Dennoch leisteten sich viele der Protestierenden eine Guy-Fawkes-Maske, das weltweite Symbol der Occupy-Bewegung – wohl nicht nur, um die Zugehörigkeit zur Gruppe zu signalisieren und Guy Fawkes als Sinnbild des Widerstands zu ehren, sondern in erster Line, um ihr Gesicht vor Polizei- und Sicherheitskräften zu verbergen. Dieselbe Maske wird übrigens auch von den Aktivisten des Web-Kollektivs Anonymous verwendet, die für ein freies Internet kämpfen, und von den sogenannten Indignados, den „Empörten“, die 2011/2012 in Spanien gegen die sozialen, wirtschaftlichen und politischen Missstände auf die Straße gingen. Allen drei Gruppierungen gemeinsam ist die Aversion ihrer Mitglieder gegen den Kapitalismus und seine Auswüchse.
Zurück zur Maske: Der Engländer Guy Fawkes war ein religiöser Fanatiker, der 1605 das englische Parlament in die Luft sprengen und den König töten wollte.

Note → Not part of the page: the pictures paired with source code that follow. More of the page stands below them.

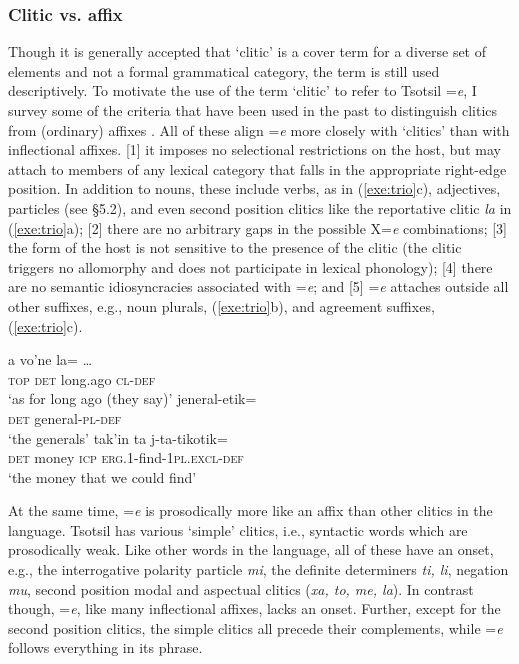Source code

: \documentclass[output=paper,
modfonts
]{LSP/langsci}
\begin{document}
\subsubsection{Clitic vs. affix}
Though it is generally accepted that `clitic' is a cover term for a diverse set of elements and not a formal grammatical category, 
the term is still used descriptively. To motivate the use of the term `clitic' to refer to Tsotsil =\emph{e}, I 
survey some of the criteria that have been used in the past to  distinguish clitics from (ordinary) affixes \citep{zwickypullum1983}.  
All of these align =\emph{e} more closely with `clitics' than with inflectional affixes. 
[1]  it imposes no selectional restrictions on the host, but may attach to members of any lexical category that falls in the appropriate right-edge position. In addition to nouns, these include verbs, as in (\ref{exe:trio}c), adjectives, particles (see \S5.2), and even second position clitics like the reportative clitic \emph{la} in (\ref{exe:trio}a); [2] there are no arbitrary gaps in the possible X=\emph{e} combinations; [3] the form of the host is not sensitive to the presence of the clitic (the clitic triggers no allomorphy and does not participate in lexical phonology); [4] there are no semantic idiosyncracies associated with =\emph{e}; and [5] =\emph{e} attaches outside all other suffixes, e.g., noun plurals,  (\ref{exe:trio}b), and agreement suffixes, (\ref{exe:trio}c).
\begin{exe}
\ex\label{exe:trio}
\begin{xlist}
\bridgeoverex
{}
\gll a  vo'ne la= \dots \\
 \textsc{top} \textsc{det} long.ago \textsc{cl-def} \\
 \glt  `as for long ago (they say)'
\bridgeoverex
{}
\gll {} jeneral-etik= \\
\textsc{det} general-\textsc{pl-def} \\
 \glt  `the generals'
\bridgeoverex
{}
\gll  {} tak'in ta j-ta-tikotik= \\
 \textsc{det} money \textsc{icp} \textsc{erg.1}-find-\textsc{1pl.excl-def} \\
 \glt `the  money that we could find'
\end{xlist}
\end{exe}

At the same time, =\emph{e} is prosodically more like an affix than other clitics in the language. Tsotsil has various
`simple' clitics, i.e., syntactic words which are prosodically weak. Like other words in the language, all of these have an onset,
e.g., the interrogative polarity particle \emph{mi}, the definite determiners \emph{ti, li}, negation \emph{mu}, second position modal
and aspectual clitics (\emph{xa, to, me, la}).  In contrast though, =\emph{e}, like many inflectional affixes,  lacks an onset. Further, except for the second position clitics, the simple clitics all precede their complements, while =\emph{e} follows everything in its phrase.
\end{document}
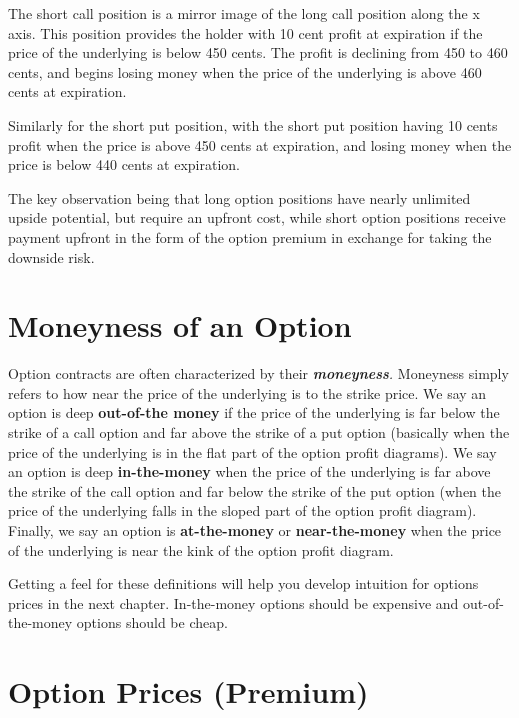 \documentclass[
]{book}
\begin{document}
The short call position is a mirror image of the long call position along the x axis. This position provides the holder with 10 cent profit at expiration if the price of the underlying is below 450 cents. The profit is declining from 450 to 460 cents, and begins losing money when the price of the underlying is above 460 cents at expiration.

Similarly for the short put position, with the short put position having 10 cents profit when the price is above 450 cents at expiration, and losing money when the price is below 440 cents at expiration.

The key observation being that long option positions have nearly unlimited upside potential, but require an upfront cost, while short option positions receive payment upfront in the form of the option premium in exchange for taking the downside risk.

\hypertarget{moneyness-of-an-option}{%
\section{Moneyness of an Option}\label{moneyness-of-an-option}}

Option contracts are often characterized by their \emph{\textbf{moneyness}.} Moneyness simply refers to how near the price of the underlying is to the strike price. We say an option is deep \textbf{out-of-the money} if the price of the underlying is far below the strike of a call option and far above the strike of a put option (basically when the price of the underlying is in the flat part of the option profit diagrams). We say an option is deep \textbf{in-the-money} when the price of the underlying is far above the strike of the call option and far below the strike of the put option (when the price of the underlying falls in the sloped part of the option profit diagram). Finally, we say an option is \textbf{at-the-money} or \textbf{near-the-money} when the price of the underlying is near the kink of the option profit diagram.

Getting a feel for these definitions will help you develop intuition for options prices in the next chapter. In-the-money options should be expensive and out-of-the-money options should be cheap.

\hypertarget{option-prices-premium}{%
\section{Option Prices (Premium)}\label{option-prices-premium}}
\end{document}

Doch das Terrorkomplott flog auf, Fawkes wurde hingerichtet. Ein Jahr nach dem missglückten Attentat machte das Parlament den Tag zum Festtag, an dem das Überleben des Königs gefeiert werden sollte. Im Laufe der Zeit entwickelte sich der Guy-Fawkes-Day zu einer Art Volksfest und viele Engländer, so schrieb das Wochenmagazin „Spiegel“ im Jahr 1949, würden gar Sympathie für den „Edelmann“ Fawkes empfinden, weil er damals die Namen seiner Mitverschwörer erst nach furchtbarer Folter preisgab und „mannhaft starb“. Zum Symbol des Widerstands wurde der religiöse Fanatiker dann Anfang der 1980er-Jahre durch den Comicautor Alan Moore und den Zeichner David Lloyd und deren Comicserie „V for Vendetta“. Die titelgebende Figur V war ein als Guy Fawkes verkleideter Anarchist und Terrorist. Zentrales Thema des Comics ist die selbstbestimmte Freiheit des Individuums und der Gesellschaft sowie der Gegensatz zwischen Freiheit und Macht.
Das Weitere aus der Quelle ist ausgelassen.